* YOUR OBJECTIVE: Every line of the data below is to be duplicated exactly, pictures excepted.

SUPPLIED MATERIAL Block Start

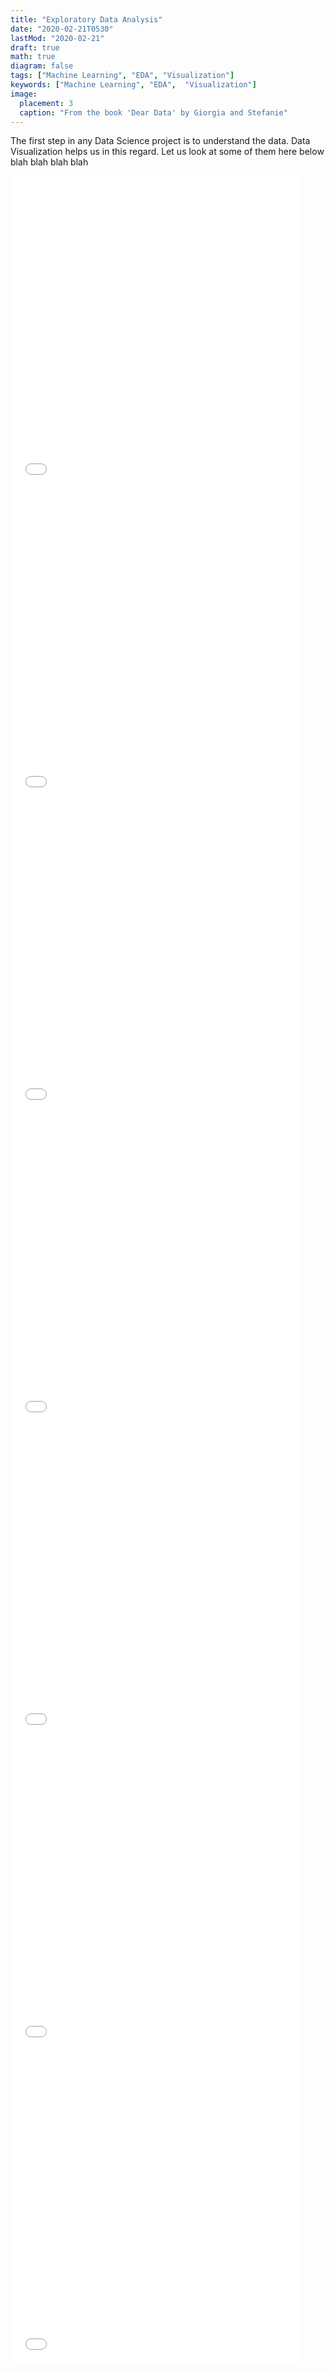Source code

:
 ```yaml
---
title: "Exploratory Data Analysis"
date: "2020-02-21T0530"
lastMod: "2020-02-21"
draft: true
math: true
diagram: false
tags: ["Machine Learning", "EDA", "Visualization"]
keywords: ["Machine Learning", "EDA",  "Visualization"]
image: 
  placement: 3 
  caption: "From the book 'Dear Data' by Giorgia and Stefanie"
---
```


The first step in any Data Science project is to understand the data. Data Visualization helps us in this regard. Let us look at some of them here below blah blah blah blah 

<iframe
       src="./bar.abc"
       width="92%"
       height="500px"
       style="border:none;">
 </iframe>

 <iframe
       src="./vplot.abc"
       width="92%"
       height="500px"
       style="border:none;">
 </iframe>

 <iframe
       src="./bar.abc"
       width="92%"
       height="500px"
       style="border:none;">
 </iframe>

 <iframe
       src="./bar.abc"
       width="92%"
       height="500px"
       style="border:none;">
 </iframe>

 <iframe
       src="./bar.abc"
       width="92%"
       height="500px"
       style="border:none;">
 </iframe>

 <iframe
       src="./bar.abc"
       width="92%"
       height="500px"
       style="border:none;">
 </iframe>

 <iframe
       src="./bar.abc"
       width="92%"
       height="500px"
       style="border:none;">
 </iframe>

SUPPLIED MATERIAL Block End

* EXPECTED OUTPUT:
Source code

:
 ```yaml
---
title: "Exploratory Data Analysis"
date: "2020-02-21T0530"
lastMod: "2020-02-21"
draft: true
math: true
diagram: false
tags: ["Machine Learning", "EDA", "Visualization"]
keywords: ["Machine Learning", "EDA",  "Visualization"]
image: 
  placement: 3 
  caption: "From the book 'Dear Data' by Giorgia and Stefanie"
---
```


The first step in any Data Science project is to understand the data. Data Visualization helps us in this regard. Let us look at some of them here below blah blah blah blah 

<iframe
       src="./bar.abc"
       width="92%"
       height="500px"
       style="border:none;">
 </iframe>

 <iframe
       src="./vplot.abc"
       width="92%"
       height="500px"
       style="border:none;">
 </iframe>

 <iframe
       src="./bar.abc"
       width="92%"
       height="500px"
       style="border:none;">
 </iframe>

 <iframe
       src="./bar.abc"
       width="92%"
       height="500px"
       style="border:none;">
 </iframe>

 <iframe
       src="./bar.abc"
       width="92%"
       height="500px"
       style="border:none;">
 </iframe>

 <iframe
       src="./bar.abc"
       width="92%"
       height="500px"
       style="border:none;">
 </iframe>

 <iframe
       src="./bar.abc"
       width="92%"
       height="500px"
       style="border:none;">
 </iframe>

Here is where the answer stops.